──────── DATA LISTING ────────

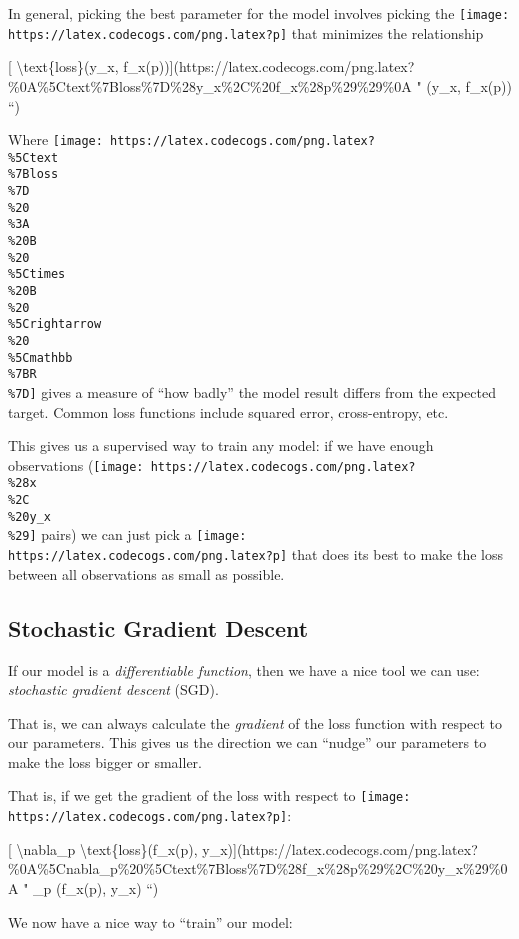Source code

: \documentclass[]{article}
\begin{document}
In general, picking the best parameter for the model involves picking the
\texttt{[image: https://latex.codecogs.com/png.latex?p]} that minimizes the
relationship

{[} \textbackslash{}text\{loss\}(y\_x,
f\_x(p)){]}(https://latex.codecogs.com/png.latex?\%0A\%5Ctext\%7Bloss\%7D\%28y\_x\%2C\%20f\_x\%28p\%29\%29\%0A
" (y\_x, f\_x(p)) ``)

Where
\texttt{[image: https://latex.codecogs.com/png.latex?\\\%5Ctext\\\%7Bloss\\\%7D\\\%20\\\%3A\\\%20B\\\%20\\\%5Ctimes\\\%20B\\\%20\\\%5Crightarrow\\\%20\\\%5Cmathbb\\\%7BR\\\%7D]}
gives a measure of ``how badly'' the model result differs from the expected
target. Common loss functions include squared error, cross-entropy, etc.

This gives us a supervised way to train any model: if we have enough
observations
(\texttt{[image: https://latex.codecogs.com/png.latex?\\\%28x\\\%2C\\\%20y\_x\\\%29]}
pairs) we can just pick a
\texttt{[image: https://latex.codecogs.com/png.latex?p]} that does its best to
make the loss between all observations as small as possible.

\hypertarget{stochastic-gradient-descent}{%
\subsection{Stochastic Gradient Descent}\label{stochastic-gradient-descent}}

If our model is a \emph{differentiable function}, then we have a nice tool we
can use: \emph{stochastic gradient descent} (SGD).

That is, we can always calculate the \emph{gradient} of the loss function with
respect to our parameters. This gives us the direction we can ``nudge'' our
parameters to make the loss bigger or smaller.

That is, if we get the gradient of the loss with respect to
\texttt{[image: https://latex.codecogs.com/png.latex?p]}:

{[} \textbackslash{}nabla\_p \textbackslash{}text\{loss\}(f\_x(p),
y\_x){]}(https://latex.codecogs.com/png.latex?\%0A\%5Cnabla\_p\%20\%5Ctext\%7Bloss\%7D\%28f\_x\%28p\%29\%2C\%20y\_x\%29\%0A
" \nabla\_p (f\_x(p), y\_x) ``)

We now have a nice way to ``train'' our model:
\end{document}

────────

WHAT YOU HAVE TO DO: Repeat all the data as it stands, dropping any images it holds.

SOLUTION FOR THIS PROBLEM:
Source code

: \documentclass[]{article}
\begin{document}
In general, picking the best parameter for the model involves picking the
\texttt{[image: https://latex.codecogs.com/png.latex?p]} that minimizes the
relationship

{[} \textbackslash{}text\{loss\}(y\_x,
f\_x(p)){]}(https://latex.codecogs.com/png.latex?\%0A\%5Ctext\%7Bloss\%7D\%28y\_x\%2C\%20f\_x\%28p\%29\%29\%0A
" (y\_x, f\_x(p)) ``)

Where
\texttt{[image: https://latex.codecogs.com/png.latex?\\\%5Ctext\\\%7Bloss\\\%7D\\\%20\\\%3A\\\%20B\\\%20\\\%5Ctimes\\\%20B\\\%20\\\%5Crightarrow\\\%20\\\%5Cmathbb\\\%7BR\\\%7D]}
gives a measure of ``how badly'' the model result differs from the expected
target. Common loss functions include squared error, cross-entropy, etc.

This gives us a supervised way to train any model: if we have enough
observations
(\texttt{[image: https://latex.codecogs.com/png.latex?\\\%28x\\\%2C\\\%20y\_x\\\%29]}
pairs) we can just pick a
\texttt{[image: https://latex.codecogs.com/png.latex?p]} that does its best to
make the loss between all observations as small as possible.

\hypertarget{stochastic-gradient-descent}{%
\subsection{Stochastic Gradient Descent}\label{stochastic-gradient-descent}}

If our model is a \emph{differentiable function}, then we have a nice tool we
can use: \emph{stochastic gradient descent} (SGD).

That is, we can always calculate the \emph{gradient} of the loss function with
respect to our parameters. This gives us the direction we can ``nudge'' our
parameters to make the loss bigger or smaller.

That is, if we get the gradient of the loss with respect to
\texttt{[image: https://latex.codecogs.com/png.latex?p]}:

{[} \textbackslash{}nabla\_p \textbackslash{}text\{loss\}(f\_x(p),
y\_x){]}(https://latex.codecogs.com/png.latex?\%0A\%5Cnabla\_p\%20\%5Ctext\%7Bloss\%7D\%28f\_x\%28p\%29\%2C\%20y\_x\%29\%0A
" \nabla\_p (f\_x(p), y\_x) ``)

We now have a nice way to ``train'' our model:
\end{document}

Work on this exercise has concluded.